> Your objective
Which lines of the entries contain the string "Generator"? Please find them and copy them.

[Data provided Boundary: Start]

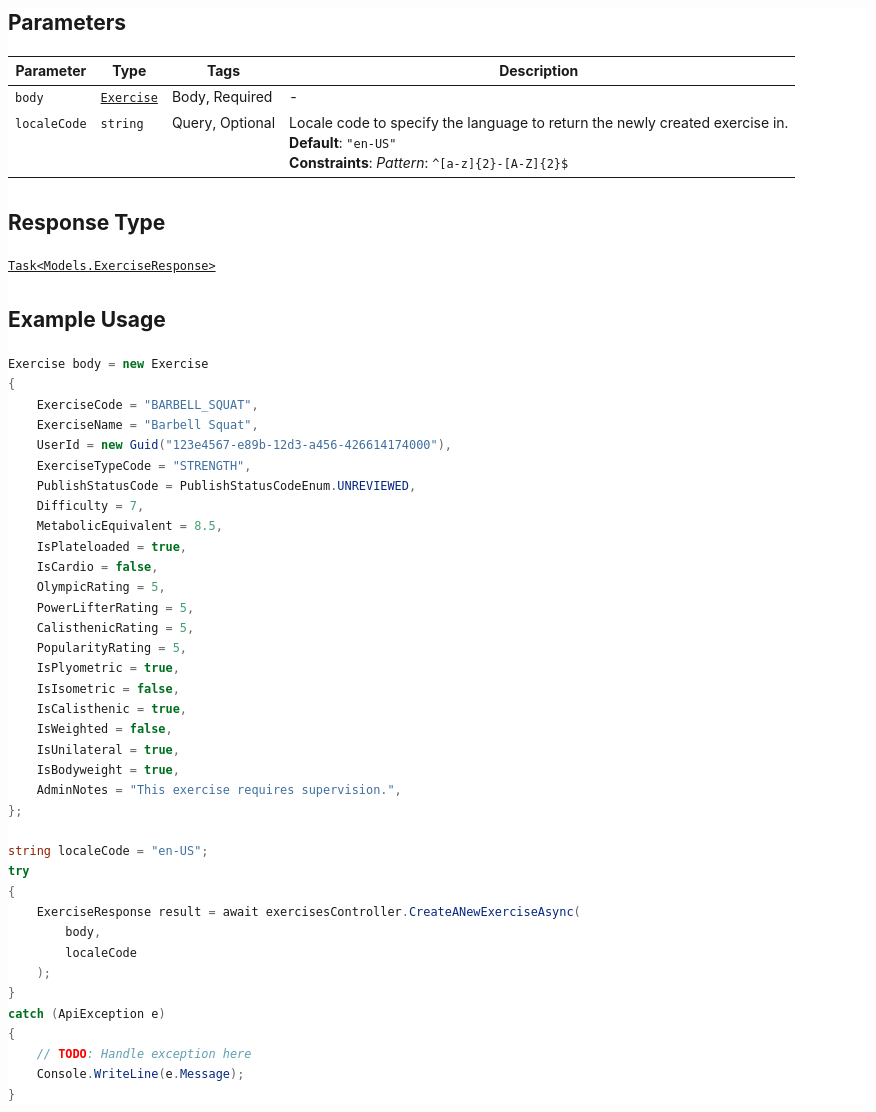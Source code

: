 ## Parameters

| Parameter | Type | Tags | Description |
|  --- | --- | --- | --- |
| `body` | [`Exercise`](../../doc/models/exercise.md) | Body, Required | - |
| `localeCode` | `string` | Query, Optional | Locale code to specify the language to return the newly created exercise in.<br>**Default**: `"en-US"`<br>**Constraints**: *Pattern*: `^[a-z]{2}-[A-Z]{2}$` |

## Response Type

[`Task<Models.ExerciseResponse>`](../../doc/models/exercise-response.md)

## Example Usage

```csharp
Exercise body = new Exercise
{
    ExerciseCode = "BARBELL_SQUAT",
    ExerciseName = "Barbell Squat",
    UserId = new Guid("123e4567-e89b-12d3-a456-426614174000"),
    ExerciseTypeCode = "STRENGTH",
    PublishStatusCode = PublishStatusCodeEnum.UNREVIEWED,
    Difficulty = 7,
    MetabolicEquivalent = 8.5,
    IsPlateloaded = true,
    IsCardio = false,
    OlympicRating = 5,
    PowerLifterRating = 5,
    CalisthenicRating = 5,
    PopularityRating = 5,
    IsPlyometric = true,
    IsIsometric = false,
    IsCalisthenic = true,
    IsWeighted = false,
    IsUnilateral = true,
    IsBodyweight = true,
    AdminNotes = "This exercise requires supervision.",
};

string localeCode = "en-US";
try
{
    ExerciseResponse result = await exercisesController.CreateANewExerciseAsync(
        body,
        localeCode
    );
}
catch (ApiException e)
{
    // TODO: Handle exception here
    Console.WriteLine(e.Message);
}
```
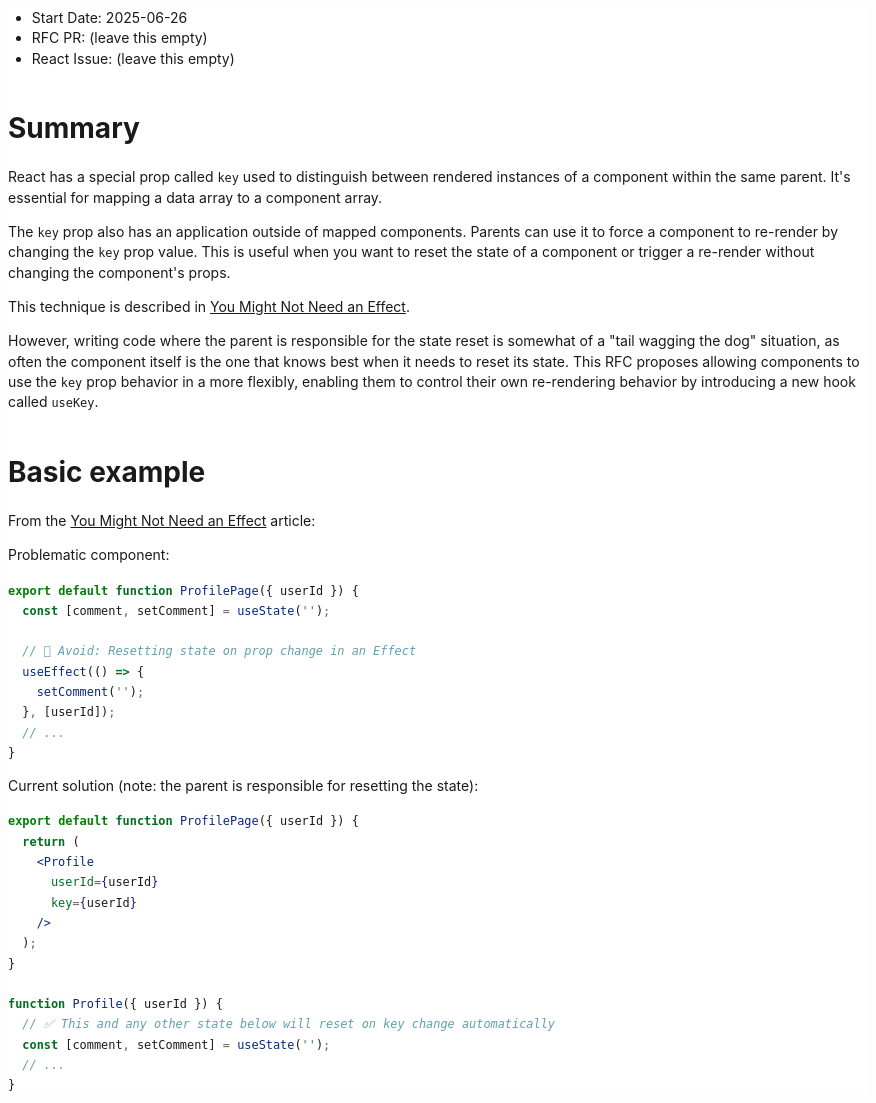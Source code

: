 - Start Date: 2025-06-26
- RFC PR: (leave this empty)
- React Issue: (leave this empty)

# Summary

React has a special prop called `key` used to distinguish between rendered instances of a component within the same parent. It's essential for mapping a data array to a component array.

The `key` prop also has an application outside of mapped components. Parents can use it to force a component to re-render by changing the `key` prop value. This is useful when you want to reset the state of a component or trigger a re-render without changing the component's props.

This technique is described in [You Might Not Need an Effect](https://react.dev/learn/you-might-not-need-an-effect#resetting-all-state-when-a-prop-changes).

However, writing code where the parent is responsible for the state reset is somewhat of a "tail wagging the dog" situation, as often the component itself is the one that knows best when it needs to reset its state. This RFC proposes allowing components to use the `key` prop behavior in a more flexibly, enabling them to control their own re-rendering behavior by introducing a new hook called `useKey`.

# Basic example

From the [You Might Not Need an Effect](https://react.dev/learn/you-might-not-need-an-effect#resetting-all-state-when-a-prop-changes) article:

Problematic component:

```jsx
export default function ProfilePage({ userId }) {
  const [comment, setComment] = useState('');

  // 🔴 Avoid: Resetting state on prop change in an Effect
  useEffect(() => {
    setComment('');
  }, [userId]);
  // ...
}
```

Current solution (note: the parent is responsible for resetting the state):

```jsx
export default function ProfilePage({ userId }) {
  return (
    <Profile
      userId={userId}
      key={userId}
    />
  );
}

function Profile({ userId }) {
  // ✅ This and any other state below will reset on key change automatically
  const [comment, setComment] = useState('');
  // ...
}
```
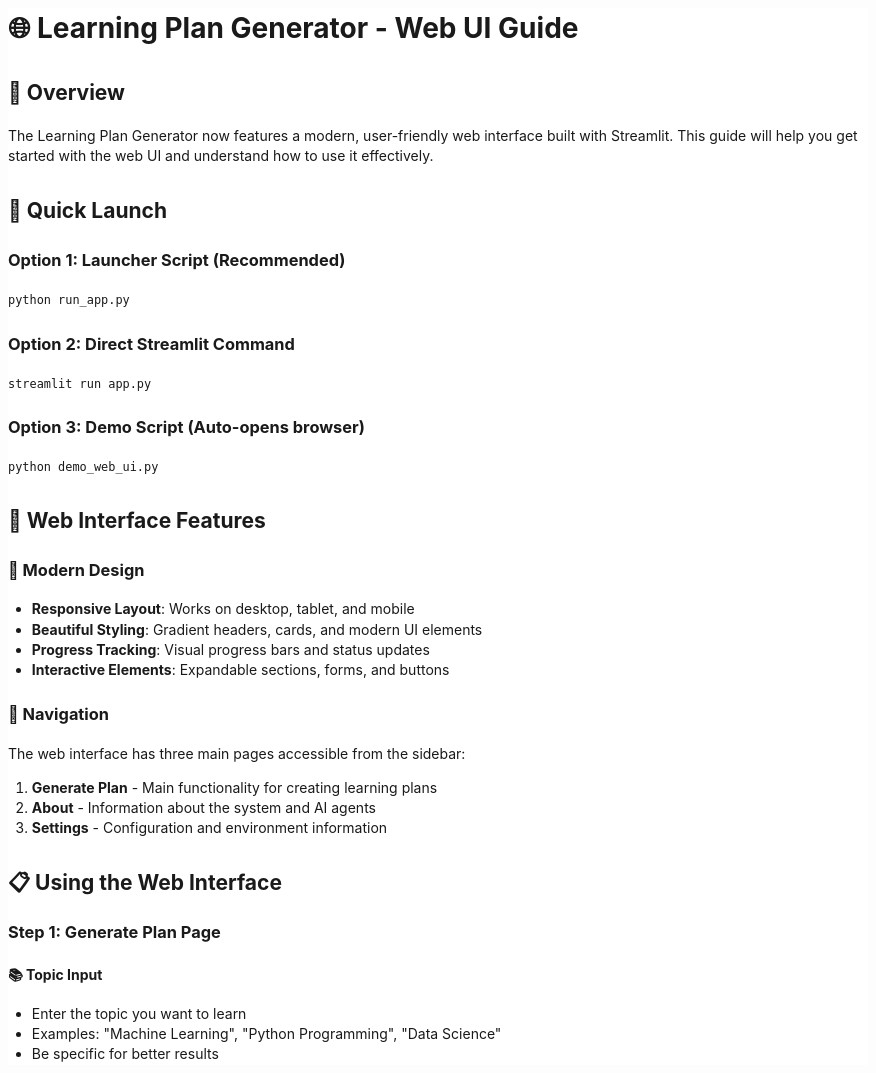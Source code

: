 # 🌐 Learning Plan Generator - Web UI Guide

## 🎯 Overview

The Learning Plan Generator now features a modern, user-friendly web interface built with Streamlit. This guide will help you get started with the web UI and understand how to use it effectively.

## 🚀 Quick Launch

### Option 1: Launcher Script (Recommended)
```bash
python run_app.py
```

### Option 2: Direct Streamlit Command
```bash
streamlit run app.py
```

### Option 3: Demo Script (Auto-opens browser)
```bash
python demo_web_ui.py
```

## 🎨 Web Interface Features

### 📱 Modern Design
- **Responsive Layout**: Works on desktop, tablet, and mobile
- **Beautiful Styling**: Gradient headers, cards, and modern UI elements
- **Progress Tracking**: Visual progress bars and status updates
- **Interactive Elements**: Expandable sections, forms, and buttons

### 🧭 Navigation
The web interface has three main pages accessible from the sidebar:

1. **Generate Plan** - Main functionality for creating learning plans
2. **About** - Information about the system and AI agents
3. **Settings** - Configuration and environment information

## 📋 Using the Web Interface

### Step 1: Generate Plan Page

#### 📚 Topic Input
- Enter the topic you want to learn
- Examples: "Machine Learning", "Python Programming", "Data Science"
- Be specific for better results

[Data provided Boundary: End]

> Written answer
: # 🌐 Learning Plan Generator - Web UI Guide
The Learning Plan Generator now features a modern, user-friendly web interface built with Streamlit. This guide will help you get started with the web UI and understand how to use it effectively.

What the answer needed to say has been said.